So now we wait. They’re expecting more aftershocks, there are tsunamis moving, and they were talking about landslides, so it’s possible that there will be more injuries and deaths, but so far things don’t seem to have been as horrible as they might have been. We can likely thank human ingenuity for that: Miyagi Prefecture is a known earthquake zone, and the city of Sendai improved the shut-off systems on its gas lines based on knowledge gained from the fires after the Hanshin quake in 1995. We can also thank luck: the Niigata earthquake in 2006 happened after a particularly wet summer, so there was a lot of earth liquefaction. The Hanshin earthquake happened early in the morning, so a lot of people were cooking breakfast. The earthquake yesterday happened in mid-afternoon on a weekday, so probably the greatest possible number of people one could hope for were in sturdy buildings for work.
In Sendai itself, the surface shaking was a 6 on the JMA scale:
6 upper – In many buildings, wall tiles and windowpanes are damaged and fall. Most unreinforced concrete-block walls collapse. 315 — 400 gal
6 lower – In some buildings, wall tiles and windowpanes are damaged and fall. 250 — 315 gal
At the epicenter, the less populous city of Kurihara, it was a 7, which basically means anything can fall down.
The Nikkei is now reporting 60 confirmed deaths and says that the environs of the Fukushima nuclear power plant are being evacuated. Before they’d reported no leaks; I hope they’re just being cautious.
News is going to be grim for a while, but there’s a lot the Japanese know about fighting the caprices of the weather and geology gods; that knowledge has already held down damage, and I’m sure we’ll be hearing plenty of stories over the next few days in which it minimizes human losses also.
Added later: The Nikkei‘s little news-crawl function says that some of Tokyo’s private commuter-rail and subway lines are running their last trains for the night. Over 200 bodies already recovered in Sendai. Also—I somehow hadn’t noticed this before—the vibrations in the main quake apparently lasted for two minutes. By comparison, the Kobe quake lasted twenty seconds. But, again, Sendai was ready in ways Kobe was not. For Japan, Kobe was not considered an earthquake zone, so building and land-reclamation codes and disaster plans were insufficient. Response from the federal government was also slack, with private organizations (including the yakuza) upstaging Tokyo by distributing water and supplies while it was still getting its act together.
When you study classical Japanese, you memorize the opening of the Hojoki. (It’s like reading Caesar in Latin class.) The Japanese often cite these lines in times of disaster:
The flow of the running river is unceasing, yet the waters are not constant.
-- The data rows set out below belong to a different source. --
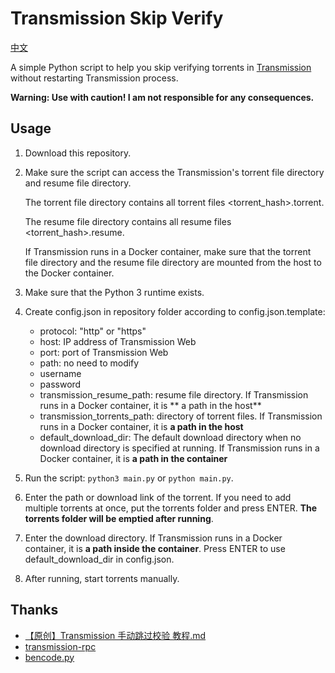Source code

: # Transmission Skip Verify

[中文](./README.zh.md)

A simple Python script to help you skip verifying torrents in [Transmission](https://transmissionbt.com/) without restarting Transmission process.

**Warning: Use with caution! I am not responsible for any consequences.**

## Usage

1. Download this repository.

2. Make sure the script can access the Transmission's torrent file directory and resume file directory.
   
   The torrent file directory contains all torrent files <torrent_hash>.torrent.
   
   The resume file directory contains all resume files <torrent_hash>.resume.
   
   If Transmission runs in a Docker container, make sure that the torrent file directory and the resume file directory are mounted from the host to the Docker container.

3. Make sure that the Python 3 runtime exists.

4. Create config.json in repository folder according to config.json.template:

   + protocol: "http" or "https"
   + host: IP address of Transmission Web
   + port: port of Transmission Web
   + path: no need to modify
   + username
   + password
   + transmission_resume_path: resume file directory. If Transmission runs in a Docker container, it is ** a path in the host**
   + transmission_torrents_path: directory of torrent files. If Transmission runs in a Docker container, it is **a path in the host**
   + default_download_dir: The default download directory when no download directory is specified at running. If Transmission runs in a Docker container, it is **a path in the container**

5. Run the script: `python3 main.py` or `python main.py`.

6. Enter the path or download link of the torrent. If you need to add multiple torrents at once, put the torrents folder and press ENTER. **The torrents folder will be emptied after running**.

7. Enter the download directory. If Transmission runs in a Docker container, it is **a path inside the container**. Press ENTER to use default_download_dir in config.json.

8. After running, start torrents manually.

## Thanks

+ [【原创】Transmission 手动跳过校验 教程.md](https://github.com/ylxb2016/PT-help/blob/master/PT%20Tutorial/%E3%80%90%E5%8E%9F%E5%88%9B%E3%80%91Transmission%20%E6%89%8B%E5%8A%A8%E8%B7%B3%E8%BF%87%E6%A0%A1%E9%AA%8C%20%E6%95%99%E7%A8%8B.md)
+ [transmission-rpc](https://github.com/trim21/transmission-rpc)
+ [bencode.py](https://github.com/fuzeman/bencode.py)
Where it pools, the foam that floats up, now vanishing, now gathering, at no time lasts for any length. Man and his dwellings in this world are in every way the same.
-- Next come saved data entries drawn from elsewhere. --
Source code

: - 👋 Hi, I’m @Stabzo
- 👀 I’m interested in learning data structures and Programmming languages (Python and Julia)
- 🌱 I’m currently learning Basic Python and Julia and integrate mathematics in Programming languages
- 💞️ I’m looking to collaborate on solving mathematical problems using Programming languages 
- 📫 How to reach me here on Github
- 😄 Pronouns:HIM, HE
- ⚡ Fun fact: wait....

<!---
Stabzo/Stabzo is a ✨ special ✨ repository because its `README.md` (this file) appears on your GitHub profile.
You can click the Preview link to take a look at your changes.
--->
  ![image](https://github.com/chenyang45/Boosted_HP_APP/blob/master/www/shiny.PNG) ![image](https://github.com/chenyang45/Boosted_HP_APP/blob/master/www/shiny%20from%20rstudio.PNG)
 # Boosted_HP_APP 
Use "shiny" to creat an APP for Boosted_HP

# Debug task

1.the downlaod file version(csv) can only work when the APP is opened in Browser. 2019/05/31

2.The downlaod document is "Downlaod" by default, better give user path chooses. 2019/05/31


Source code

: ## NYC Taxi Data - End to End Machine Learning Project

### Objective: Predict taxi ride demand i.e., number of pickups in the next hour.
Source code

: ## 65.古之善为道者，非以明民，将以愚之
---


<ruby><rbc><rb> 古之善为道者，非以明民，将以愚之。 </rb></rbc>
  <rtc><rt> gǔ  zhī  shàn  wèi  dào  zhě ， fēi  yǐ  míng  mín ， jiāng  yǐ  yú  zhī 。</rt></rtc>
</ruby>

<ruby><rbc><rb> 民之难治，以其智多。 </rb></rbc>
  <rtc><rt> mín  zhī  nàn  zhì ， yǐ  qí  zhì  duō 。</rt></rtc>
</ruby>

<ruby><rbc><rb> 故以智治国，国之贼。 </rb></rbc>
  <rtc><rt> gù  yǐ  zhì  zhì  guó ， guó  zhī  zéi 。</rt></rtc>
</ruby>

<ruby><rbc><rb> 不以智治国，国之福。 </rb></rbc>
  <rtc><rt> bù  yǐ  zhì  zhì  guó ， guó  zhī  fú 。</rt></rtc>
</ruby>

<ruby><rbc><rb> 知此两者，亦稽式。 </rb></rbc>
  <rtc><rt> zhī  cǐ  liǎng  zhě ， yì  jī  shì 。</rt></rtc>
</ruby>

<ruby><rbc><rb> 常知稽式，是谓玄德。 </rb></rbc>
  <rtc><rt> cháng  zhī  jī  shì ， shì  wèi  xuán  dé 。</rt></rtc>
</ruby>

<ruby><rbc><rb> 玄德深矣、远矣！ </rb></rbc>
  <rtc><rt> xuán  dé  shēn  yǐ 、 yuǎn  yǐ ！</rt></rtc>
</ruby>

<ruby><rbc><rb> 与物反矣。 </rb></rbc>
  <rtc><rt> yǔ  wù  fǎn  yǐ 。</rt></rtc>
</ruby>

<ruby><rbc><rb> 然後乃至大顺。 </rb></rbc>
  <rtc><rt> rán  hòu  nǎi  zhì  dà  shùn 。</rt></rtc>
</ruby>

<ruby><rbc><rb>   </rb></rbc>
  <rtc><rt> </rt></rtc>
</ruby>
The Japanese have a very moving tradition of awareness of the impermanence of life and of stoicism in the face of loss, as the above shows. But there’s a balancing tradition of jaw-setting discipline and tough-mindedness when there’s work to be done. Happily, buildings made of concrete reinforced with rebar against shear are a lot less like foam on the shifting waters than the houses of old. And if disaster response has improved as much since Kobe, Niigata, and the last Sendai quake as we’ve been promised it has, yesterday’s victims are in good hands.
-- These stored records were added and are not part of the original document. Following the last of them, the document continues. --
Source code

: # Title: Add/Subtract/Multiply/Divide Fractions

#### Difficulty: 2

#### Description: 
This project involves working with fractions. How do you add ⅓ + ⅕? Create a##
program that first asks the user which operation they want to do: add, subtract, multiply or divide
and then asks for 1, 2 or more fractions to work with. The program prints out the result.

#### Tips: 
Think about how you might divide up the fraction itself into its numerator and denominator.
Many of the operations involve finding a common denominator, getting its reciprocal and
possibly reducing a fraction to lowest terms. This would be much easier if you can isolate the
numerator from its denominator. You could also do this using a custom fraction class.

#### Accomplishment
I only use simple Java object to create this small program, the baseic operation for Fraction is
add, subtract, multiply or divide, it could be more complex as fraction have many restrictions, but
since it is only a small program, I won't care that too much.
BTW, thanks to those who’ve written to ask whether everyone I know is okay. I’d heard (or at least read a Facebook post) from just about everyone this morning before work. And I just got a message from Atsushi, who walked the two hours home from Aoyama but is fine. Like everyone else, he’s remarking on how many perceptible aftershocks there’ve been. One friend of mine said it feels like living on a giant waterbed.